Like Komotini itself, the view from the third-floor hotel room is a perplexing one for people who have spent extended amounts of time in Greece or Turkey; this city possesses something that even the heart of European Istanbul can no longer lay claim to. Across the street sits a handsome old mosque whose faint and final call to prayer forms part of the natural order, like a soothingly posh weather reporter. Down below, in the courtyard behind the hotel, is a tastefully lit taverna perched under a large plane tree. Though it’s late on a Wednesday in September, the clinking of little round glasses, and lighthearted voices, fill the air.

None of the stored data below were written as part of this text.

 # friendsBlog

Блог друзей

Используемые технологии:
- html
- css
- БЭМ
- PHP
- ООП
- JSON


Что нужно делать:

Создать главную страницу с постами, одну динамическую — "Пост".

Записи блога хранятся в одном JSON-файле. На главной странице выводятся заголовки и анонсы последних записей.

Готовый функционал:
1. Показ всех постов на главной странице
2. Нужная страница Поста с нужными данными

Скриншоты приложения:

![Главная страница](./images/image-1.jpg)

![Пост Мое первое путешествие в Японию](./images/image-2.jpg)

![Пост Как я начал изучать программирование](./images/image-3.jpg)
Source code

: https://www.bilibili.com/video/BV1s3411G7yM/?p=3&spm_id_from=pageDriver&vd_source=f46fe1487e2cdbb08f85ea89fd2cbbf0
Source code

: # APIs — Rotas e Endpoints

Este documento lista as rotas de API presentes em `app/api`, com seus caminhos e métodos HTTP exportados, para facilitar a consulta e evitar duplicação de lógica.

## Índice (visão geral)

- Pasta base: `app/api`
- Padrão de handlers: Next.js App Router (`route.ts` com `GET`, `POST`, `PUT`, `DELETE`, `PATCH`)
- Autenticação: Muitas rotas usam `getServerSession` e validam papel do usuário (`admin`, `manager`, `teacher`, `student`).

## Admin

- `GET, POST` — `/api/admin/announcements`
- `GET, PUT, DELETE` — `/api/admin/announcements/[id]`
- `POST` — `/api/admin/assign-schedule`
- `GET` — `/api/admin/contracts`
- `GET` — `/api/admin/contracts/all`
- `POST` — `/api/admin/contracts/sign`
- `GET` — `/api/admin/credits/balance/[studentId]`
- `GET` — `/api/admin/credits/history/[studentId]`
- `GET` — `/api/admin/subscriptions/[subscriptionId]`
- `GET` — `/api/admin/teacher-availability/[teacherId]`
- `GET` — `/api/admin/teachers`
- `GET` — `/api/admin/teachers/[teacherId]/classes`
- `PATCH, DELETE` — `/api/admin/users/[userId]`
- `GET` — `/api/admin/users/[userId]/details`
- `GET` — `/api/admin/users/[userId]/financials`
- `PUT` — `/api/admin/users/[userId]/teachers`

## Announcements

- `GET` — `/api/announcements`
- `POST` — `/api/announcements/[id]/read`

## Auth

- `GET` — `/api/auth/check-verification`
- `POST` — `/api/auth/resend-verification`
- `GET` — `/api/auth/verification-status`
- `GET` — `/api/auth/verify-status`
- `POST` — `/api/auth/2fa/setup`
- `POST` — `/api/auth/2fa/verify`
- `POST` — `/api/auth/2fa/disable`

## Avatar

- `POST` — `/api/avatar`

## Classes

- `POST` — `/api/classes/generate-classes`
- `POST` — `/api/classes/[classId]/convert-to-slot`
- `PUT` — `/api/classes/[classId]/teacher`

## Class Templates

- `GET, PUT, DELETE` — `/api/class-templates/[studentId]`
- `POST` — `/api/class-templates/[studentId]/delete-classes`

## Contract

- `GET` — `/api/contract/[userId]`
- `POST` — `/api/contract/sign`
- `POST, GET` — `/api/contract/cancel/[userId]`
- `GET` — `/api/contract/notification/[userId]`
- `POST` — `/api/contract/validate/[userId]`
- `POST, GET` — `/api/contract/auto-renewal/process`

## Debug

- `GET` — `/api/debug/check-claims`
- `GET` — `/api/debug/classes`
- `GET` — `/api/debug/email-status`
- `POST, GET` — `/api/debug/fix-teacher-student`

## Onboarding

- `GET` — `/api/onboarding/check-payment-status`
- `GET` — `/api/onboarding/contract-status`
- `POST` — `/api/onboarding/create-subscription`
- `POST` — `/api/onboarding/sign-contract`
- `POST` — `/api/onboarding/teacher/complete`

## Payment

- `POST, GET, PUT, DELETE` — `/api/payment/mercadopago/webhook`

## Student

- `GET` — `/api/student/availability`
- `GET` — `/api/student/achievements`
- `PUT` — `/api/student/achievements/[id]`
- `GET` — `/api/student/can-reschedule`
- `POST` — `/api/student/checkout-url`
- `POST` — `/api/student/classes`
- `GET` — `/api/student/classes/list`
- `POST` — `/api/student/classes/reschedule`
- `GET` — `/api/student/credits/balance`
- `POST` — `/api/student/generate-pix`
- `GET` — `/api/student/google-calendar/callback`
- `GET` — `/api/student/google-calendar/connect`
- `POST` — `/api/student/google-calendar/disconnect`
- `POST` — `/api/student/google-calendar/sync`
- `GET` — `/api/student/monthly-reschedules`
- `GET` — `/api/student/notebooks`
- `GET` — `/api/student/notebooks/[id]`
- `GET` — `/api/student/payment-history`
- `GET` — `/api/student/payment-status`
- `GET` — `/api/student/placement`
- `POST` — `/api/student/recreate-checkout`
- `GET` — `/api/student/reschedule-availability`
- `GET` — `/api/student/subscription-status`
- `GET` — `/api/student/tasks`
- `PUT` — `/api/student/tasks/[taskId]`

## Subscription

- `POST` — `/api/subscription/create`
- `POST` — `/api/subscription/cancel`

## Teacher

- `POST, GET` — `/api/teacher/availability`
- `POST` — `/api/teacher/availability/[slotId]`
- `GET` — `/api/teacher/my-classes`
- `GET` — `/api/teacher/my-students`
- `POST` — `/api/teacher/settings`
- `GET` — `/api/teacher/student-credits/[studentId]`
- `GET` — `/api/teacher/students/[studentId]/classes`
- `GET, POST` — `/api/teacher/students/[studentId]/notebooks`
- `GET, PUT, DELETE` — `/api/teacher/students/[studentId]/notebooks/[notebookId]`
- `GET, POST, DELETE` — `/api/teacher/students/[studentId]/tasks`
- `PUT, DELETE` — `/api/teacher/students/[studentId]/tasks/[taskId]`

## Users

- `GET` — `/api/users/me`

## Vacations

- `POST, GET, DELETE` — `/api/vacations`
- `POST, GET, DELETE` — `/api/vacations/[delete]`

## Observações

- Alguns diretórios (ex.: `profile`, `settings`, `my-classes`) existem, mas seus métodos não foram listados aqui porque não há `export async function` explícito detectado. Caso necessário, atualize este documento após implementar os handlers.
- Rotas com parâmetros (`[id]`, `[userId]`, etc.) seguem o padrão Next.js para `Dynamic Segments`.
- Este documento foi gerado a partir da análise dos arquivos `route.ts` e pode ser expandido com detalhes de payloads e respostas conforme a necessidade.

Failing to pry my window open, I go downstairs for a cigarette. The clerk Georgios has just gotten off his shift. “I’m out of here,” he says warmly, as if we’d known each other for ages. “You have a good one.” Then, hardly five paces later, he turns around with a grin. “Iyi geceler!” bidding me good night in Turkish.



[1] Not that three separate seats are set aside for Greece’s Turkish-speaking minority, only that their demographic weight, when organized, has traditionally wielded them three representatives

[2] It’s worth remembering that Venizelos himself visited Ankara in 1930 with great fanfare to sign a treaty of Turkish-Greek friendship.


Cover Photo: A Turkish-speaking merchant of Komotini, whose antique shop is across the street from the Church of Saint Paraskevi.